Discussion in 'Engine Tech' started by jsmith51, Sep 21, 2021.

  1. jsmith51

    jsmith51 New Member

    Hello, I'm new here, sorry if someone has already found a similar problem as to what I'm fighting with on this truck. I've read through hours of posts, but haven't found any progress in my testing.
    I have a 2011 Ford Ranger 4.0L, 5 speed manual, 4x4 truck, under 94,000 miles. The truck had a timing chain guide failure and sat for about 1 year. I recently pulled the engine, put new head gaskets, replaced all the timing components, also used a timing tool set for reassembly.
    The engine cranks but will not start.

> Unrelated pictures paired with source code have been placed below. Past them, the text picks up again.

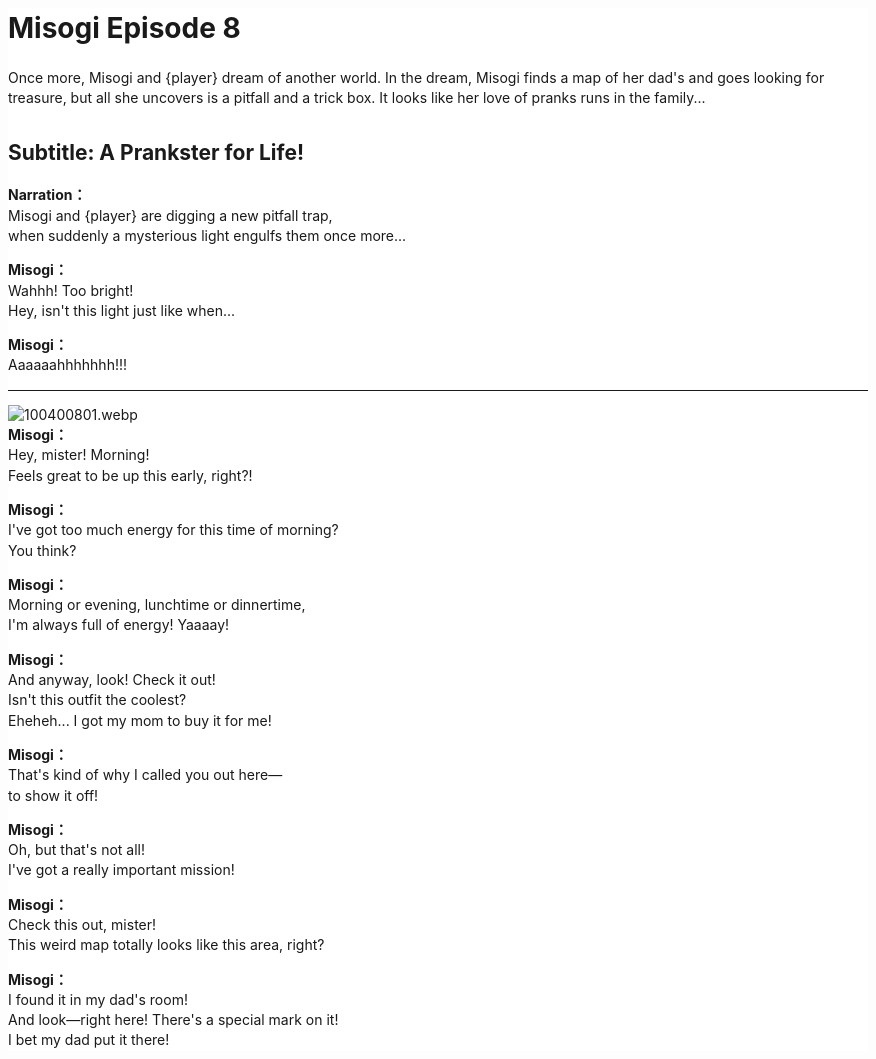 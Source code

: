 # Misogi Episode 8
Once more, Misogi and {player} dream of another world. In the dream, Misogi finds a map of her dad's and goes looking for treasure, but all she uncovers is a pitfall and a trick box. It looks like her love of pranks runs in the family...
  
## Subtitle: A Prankster for Life!
  
**Narration：**  
Misogi and {player} are digging a new pitfall trap,  
when suddenly a mysterious light engulfs them once more...  
  
**Misogi：**  
Wahhh! Too bright!  
Hey, isn't this light just like when...  
  
**Misogi：**  
Aaaaaahhhhhhh!!!  
  

---  
  
![100400801.webp](https://redive.estertion.win/card/story/100400801.webp)  
**Misogi：**  
Hey, mister! Morning!  
Feels great to be up this early, right?!  
  
**Misogi：**  
I've got too much energy for this time of morning?  
You think?  
  
**Misogi：**  
Morning or evening, lunchtime or dinnertime,  
I'm always full of energy! Yaaaay!  
  
**Misogi：**  
And anyway, look! Check it out!  
Isn't this outfit the coolest?  
Eheheh... I got my mom to buy it for me!  
  
**Misogi：**  
That's kind of why I called you out here—  
to show it off!  
  
**Misogi：**  
Oh, but that's not all!  
I've got a really important mission!  
  
**Misogi：**  
Check this out, mister!  
This weird map totally looks like this area, right?  
  
**Misogi：**  
I found it in my dad's room!  
And look—right here! There's a special mark on it!  
I bet my dad put it there!  
   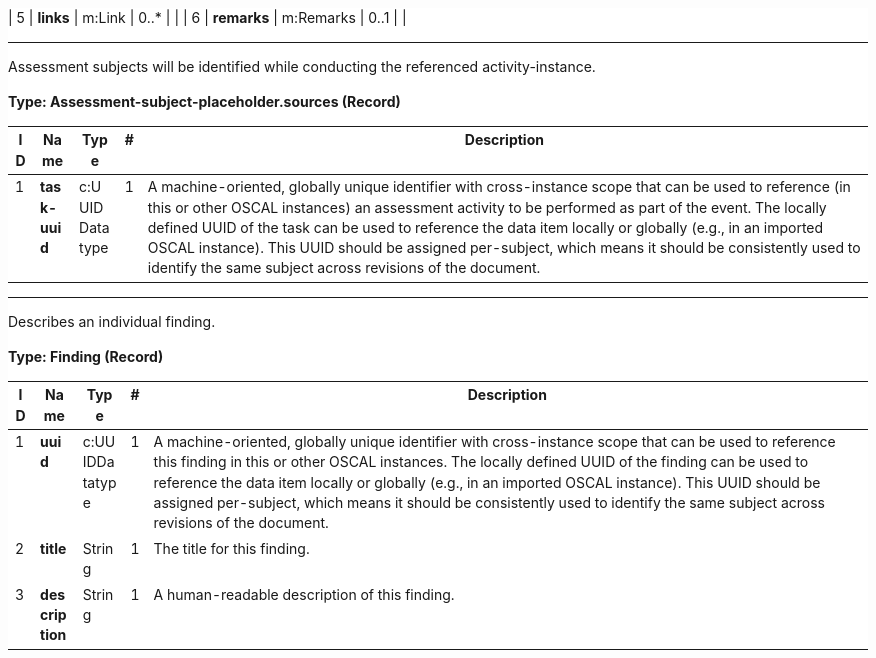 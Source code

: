 | 5  | **links**       | m:Link                                 | 0..\* |                                                                                                                                                                                                                                                                                                                                                                                                                                                                               |
| 6  | **remarks**     | m:Remarks                              | 0..1  |                                                                                                                                                                                                                                                                                                                                                                                                                                                                               |

**********

Assessment subjects will be identified while conducting the referenced activity-instance.

**Type: Assessment-subject-placeholder.sources (Record)**

| ID | Name          | Type           | \# | Description                                                                                                                                                                                                                                                                                                                                                                                                                                                                                       |
|----|---------------|----------------|----|---------------------------------------------------------------------------------------------------------------------------------------------------------------------------------------------------------------------------------------------------------------------------------------------------------------------------------------------------------------------------------------------------------------------------------------------------------------------------------------------------|
| 1  | **task-uuid** | c:UUIDDatatype | 1  | A machine-oriented, globally unique identifier with cross-instance scope that can be used to reference (in this or other OSCAL instances) an assessment activity to be performed as part of the event. The locally defined UUID of the task can be used to reference the data item locally or globally (e.g., in an imported OSCAL instance). This UUID should be assigned per-subject, which means it should be consistently used to identify the same subject across revisions of the document. |

**********

Describes an individual finding.

**Type: Finding (Record)**

| ID | Name                              | Type                         | \#    | Description                                                                                                                                                                                                                                                                                                                                                                                                                                         |
|----|-----------------------------------|------------------------------|-------|-----------------------------------------------------------------------------------------------------------------------------------------------------------------------------------------------------------------------------------------------------------------------------------------------------------------------------------------------------------------------------------------------------------------------------------------------------|
| 1  | **uuid**                          | c:UUIDDatatype               | 1     | A machine-oriented, globally unique identifier with cross-instance scope that can be used to reference this finding in this or other OSCAL instances. The locally defined UUID of the finding can be used to reference the data item locally or globally (e.g., in an imported OSCAL instance). This UUID should be assigned per-subject, which means it should be consistently used to identify the same subject across revisions of the document. |
| 2  | **title**                         | String                       | 1     | The title for this finding.                                                                                                                                                                                                                                                                                                                                                                                                                         |
| 3  | **description**                   | String                       | 1     | A human-readable description of this finding.                                                                                                                                                                                                                                                                                                                                                                                                       |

I have a Matco scanner, no codes available. I see engine RPM, tested injector pulse with a noid light (injectors are firing, so I'm pretty sure the crank sensor is okay but tried 2 different new ones), I did a compression test on each bank at 175 PSI in two cylinders I tested, also pulled the driver side valve cover and rechecked the cam timing with the tool.
    I have 12 volts to the coil block, but I'm not seeing the ground signals from the PCM to the coil block in order to charge and trigger the coils to send spark to the plugs. I haven't been able to find a pin out for the PCM connectors but I did open and inspect the harness for any loose connections or broken grounds..
    Anyone have any ideas as to what I am missing? I guess its possible the PCM has failed after sitting but I would like to be sure before replacing it.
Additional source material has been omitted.